[Excerpts from a dataset]
_____
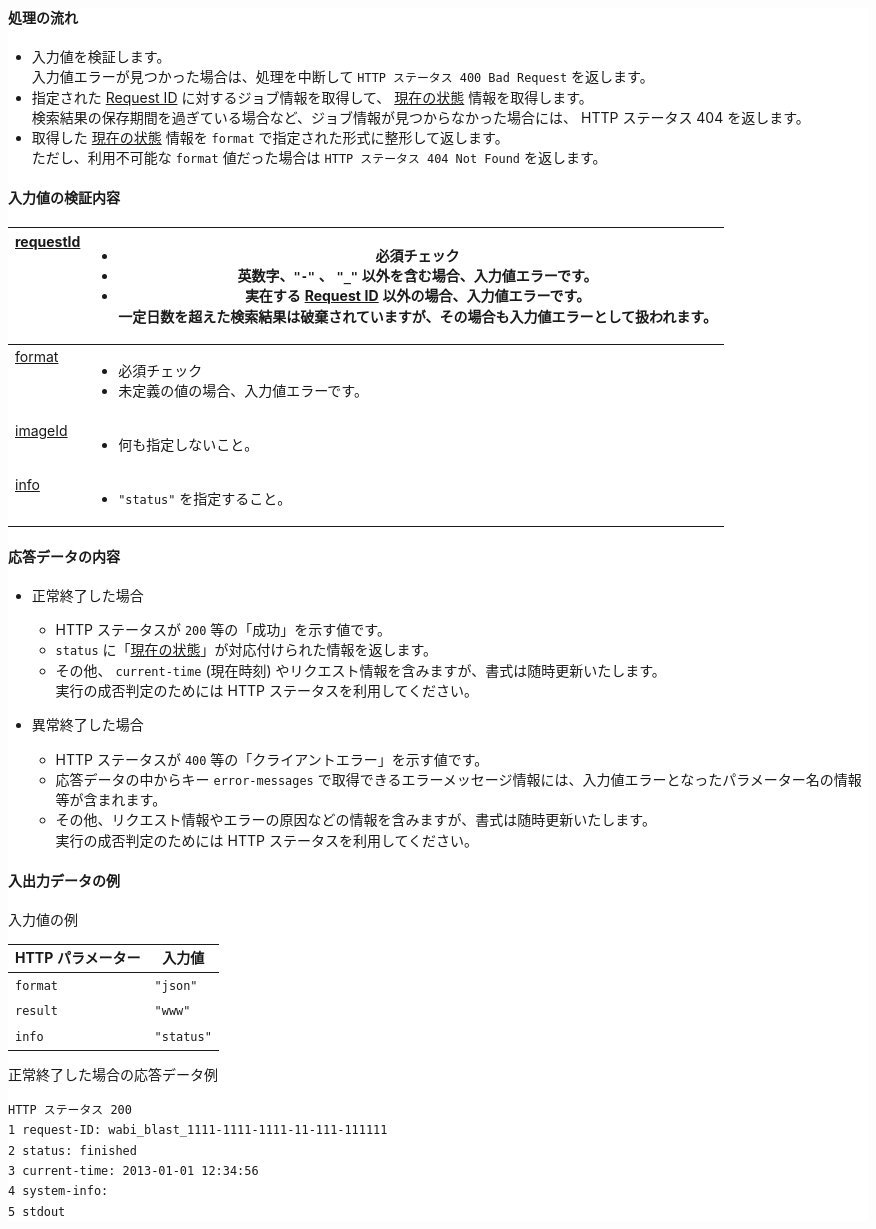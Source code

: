 #### 処理の流れ

  - 入力値を検証します。  
    入力値エラーが見つかった場合は、処理を中断して `HTTP ステータス 400 Bad Request` を返します。
  - 指定された [Request ID](#parameter-Request-ID) に対するジョブ情報を取得して、
    [現在の状態](#search-status) 情報を取得します。  
    検索結果の保存期間を過ぎている場合など、ジョブ情報が見つからなかった場合には、 HTTP ステータス 404 を返します。
  - 取得した [現在の状態](#search-status) 情報を `format` で指定された形式に整形して返します。  
    ただし、利用不可能な `format` 値だった場合は `HTTP ステータス 404 Not Found` を返します。

#### 入力値の検証内容

|  [requestId](#parameter-Request-ID)  |  <ul><li>必須チェック</li><li>英数字、<code>"-"</code> 、 <code>"_"</code> 以外を含む場合、入力値エラーです。</li><li>実在する <a href="#parameter-Request-ID">Request ID</a> 以外の場合、入力値エラーです。<br/>一定日数を超えた検索結果は破棄されていますが、その場合も入力値エラーとして扱われます。</li></ul>  |
| ---- | ---- |
|  [format](#parameter-format)  |  <ul><li>必須チェック</li><li>未定義の値の場合、入力値エラーです。</li></ul>  |
|  [imageId](#parameter-imageId)  |  <ul><li>何も指定しないこと。</li></ul>  |
|  [info](#parameter-info)  |  <ul><li><code>"status"</code> を指定すること。</li></ul>  |

#### 応答データの内容

  - 正常終了した場合
    
      - HTTP ステータスが `200` 等の「成功」を示す値です。
      - `status` に「[現在の状態](#search-status)」が対応付けられた情報を返します。
      - その他、 `current-time` (現在時刻) やリクエスト情報を含みますが、書式は随時更新いたします。  
        実行の成否判定のためには HTTP ステータスを利用してください。

  - 異常終了した場合
    
      - HTTP ステータスが `400` 等の「クライアントエラー」を示す値です。
      - 応答データの中からキー `error-messages`
        で取得できるエラーメッセージ情報には、入力値エラーとなったパラメーター名の情報等が含まれます。
      - その他、リクエスト情報やエラーの原因などの情報を含みますが、書式は随時更新いたします。  
        実行の成否判定のためには HTTP ステータスを利用してください。

#### 入出力データの例

入力値の例

| HTTP パラメーター | 入力値        |
| ----------- | ---------- |
| `format`    | `"json"`   |
| `result`    | `"www"`    |
| `info`      | `"status"` |

正常終了した場合の応答データ例

``` code
HTTP ステータス 200
1 request-ID: wabi_blast_1111-1111-1111-11-111-111111
2 status: finished
3 current-time: 2013-01-01 12:34:56
4 system-info:
5 stdout
```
_____
Exercise.
Locate and copy each line in the data above that includes the word "書式は随時更新いたします".

Exercise response.
      - その他、 `current-time` (現在時刻) やリクエスト情報を含みますが、書式は随時更新いたします。  
      - その他、リクエスト情報やエラーの原因などの情報を含みますが、書式は随時更新いたします。  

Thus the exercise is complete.